Lale Sokolov est un juif slovaque, déporté en 1942 à Auschwitz. Repéré par un détenu dont la fonction est de tatouer les nouveaux venus, il parvient à se faire engager sur ce même travail. Cela lui octroie alors une position avantageuse au sein du camp avec notamment une chambre individuelle ou des possibilités de naviguer dans le camp et « d’organiser » plus facilement des échanges pour des rations de nourriture supplémentaires. 

Un jour, alors qu’il doit tatouer un groupe de femmes, ses yeux se posent sur Gita dont il tombe immédiatement amoureux. Les deux savent qu’ils sont faits l’un pour l’autre et déjouent, comme ils le peuvent, la dure réalité du camp pour vivre leur histoire tout en se promettant qu’un jour, ils seront libres.

 

Le Tatoueur d’Auschwitz se pose comme tiré d’une histoire vraie. Car l’autrice, journaliste australienne, a rencontré Lale Sokolov lequel s’est décidé à raconter son histoire après la mort de Gita en 2003.

On ne va pas se mentir : les love-story, ce n’est pas vraiment ma tasse de thé. Je me suis pourtant lancée dans la lecture de ce roman car il prend place dans un contexte historique qui me passionne et ce depuis de nombreuses années. J’espérais donc y trouver ces éléments de réalisme qui pourraient me faire apprécier la lecture de cette histoire d’amour vraie. J’ai été très déçue. Plusieurs passages m’ont rendue sceptique et m’ont totalement sortie de l’histoire. J’ai lu et écouté de nombreux témoignages de rescapés des camps et l’ambiance décrite dans le roman d’Heather Morris me semblait trop édulcorée, trop légère pour que ce soit réaliste. Certes, on y parle exécutions sommaires, tortures, mutilations et expériences scientifiques qui défient toute déontologie. Cependant, la facilité avec laquelle Lale se déplace au sein du camp et entre les camps (d’Auschwitz 1 à Auschwitz 2), parfois sans la surveillance du SS censé être responsable de lui, l’aisance avec laquelle il accède au camp des femmes ou soudoie la Kapo pour prendre un peu de bon temps avec son amoureuse m’ont laissée dubitative. Les personnages parviennent même à s’octroyer assez d’intimité pour une relation sexuelle, à deux pas des blocs SS !

Alors oui, peut-être que tout cela est vrai puisque basé sur le témoignage de Lale et que je me fais de fausses idées.
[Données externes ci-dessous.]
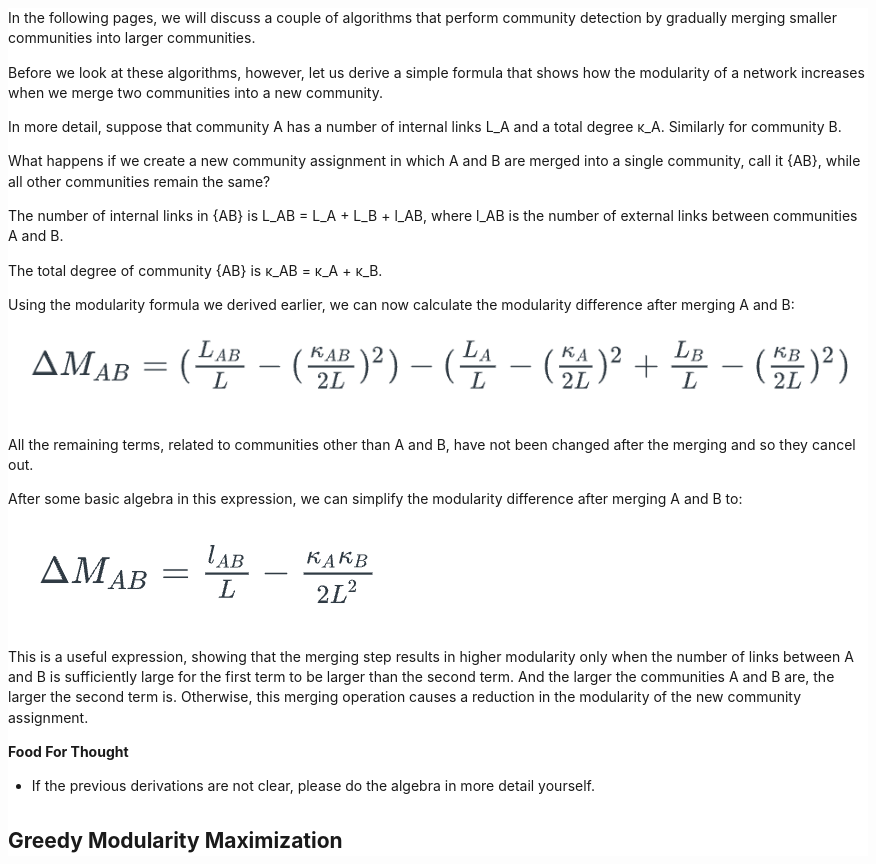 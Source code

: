In the following pages, we will discuss a couple of algorithms that perform community detection by gradually merging smaller communities into larger communities.   

Before we look at these algorithms, however, let us derive a simple formula that shows how the modularity of a network increases when we merge two communities into a new community.   

In more detail, suppose that community A has a number of internal links L_A and a total degree κ_A. Similarly for community B.   

What happens if we create a new community assignment in which A and B are merged into a single community, call it {AB}, while all other communities remain the same?  

The number of internal links in {AB} is L_AB = L_A + L_B + l_AB, where l_AB is the number of external links between communities A and B.   

The total degree of community {AB} is κ_AB = κ_A + κ_B.   

Using the modularity formula we derived earlier, we can now calculate the modularity difference after merging A and B:  
![M3L07_08](imgs/M3L07_08.png)

All the remaining terms, related to communities other than A and B, have not been changed after the merging and so they cancel out.   

After some basic algebra in this expression, we can simplify the modularity difference after merging A and B to:  

![M3L07_09](imgs/M3L07_09.png)

This is a useful expression, showing that the merging step results in higher modularity only when the number of links between A and B is sufficiently large for the first term to be larger than the second term. And the larger the communities A and B are, the larger the second term is. Otherwise, this merging operation causes a reduction in the modularity of the new community assignment.  

**Food For Thought**
- If the previous derivations are not clear, please do the algebra in more detail yourself.

## Greedy Modularity Maximization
Mais les erreurs commises par Heather Morris au fil de son récit sont réelles et pointées du doigt par plusieurs personnes et historiens. Certaines sont minimes (comme la description du trajet effectué par le train menant Lale jusqu’à Auschwitz ou encore le numéro de détenue de Gita). D’autres plus importantes : la révolte des Sonderkommando, qui a bien eu lieu, était moindre que celle décrite par Morris ou encore il était inconcevable qu’un prisonnier, repris après une évasion et condamné à mort, ait été laissé en liberté le temps de sa condamnation, lui laissant l’opportunité d’aller trouver Lale pour quémander son aide. Un article très détaillé du magazine du musée d’Auschwitz a été publié à ce propos. Pour celles et ceux qui lisent l’anglais, vous pouvez le découvrir ici.

Bref, vous pouvez dire que je chipote. Il est après tout normal qu’un roman prenne quelques libertés avec les réalité parce que, justement, il est un roman. J’ai simplement été déçue de ce côté très romancé car ce n’était pas ce que je cherchais en débutant ma lecture.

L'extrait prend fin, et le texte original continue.